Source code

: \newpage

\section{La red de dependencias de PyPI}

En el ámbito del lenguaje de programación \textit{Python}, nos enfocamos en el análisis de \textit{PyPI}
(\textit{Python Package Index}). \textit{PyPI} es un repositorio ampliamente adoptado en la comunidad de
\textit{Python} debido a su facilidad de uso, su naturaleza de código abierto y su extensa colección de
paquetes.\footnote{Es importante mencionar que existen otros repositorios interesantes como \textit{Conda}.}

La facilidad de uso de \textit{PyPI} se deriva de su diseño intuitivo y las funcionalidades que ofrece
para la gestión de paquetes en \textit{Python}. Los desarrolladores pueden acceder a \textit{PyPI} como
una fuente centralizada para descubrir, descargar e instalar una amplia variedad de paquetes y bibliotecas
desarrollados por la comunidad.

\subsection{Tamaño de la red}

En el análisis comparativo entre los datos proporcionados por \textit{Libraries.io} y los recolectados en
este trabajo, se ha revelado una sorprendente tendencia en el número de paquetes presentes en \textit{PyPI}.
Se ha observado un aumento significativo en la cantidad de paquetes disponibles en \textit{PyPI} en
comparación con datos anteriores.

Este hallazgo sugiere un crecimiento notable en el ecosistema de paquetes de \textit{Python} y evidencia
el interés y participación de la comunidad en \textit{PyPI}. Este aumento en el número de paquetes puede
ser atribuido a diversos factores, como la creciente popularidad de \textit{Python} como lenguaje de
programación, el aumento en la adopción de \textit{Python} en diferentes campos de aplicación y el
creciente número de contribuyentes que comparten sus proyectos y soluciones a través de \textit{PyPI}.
************
Directions: From the line that contains "programación, el aumento" down to the final line of the entries, print every line exactly as it is, and only those lines.

Result:
programación, el aumento en la adopción de \textit{Python} en diferentes campos de aplicación y el
creciente número de contribuyentes que comparten sus proyectos y soluciones a través de \textit{PyPI}.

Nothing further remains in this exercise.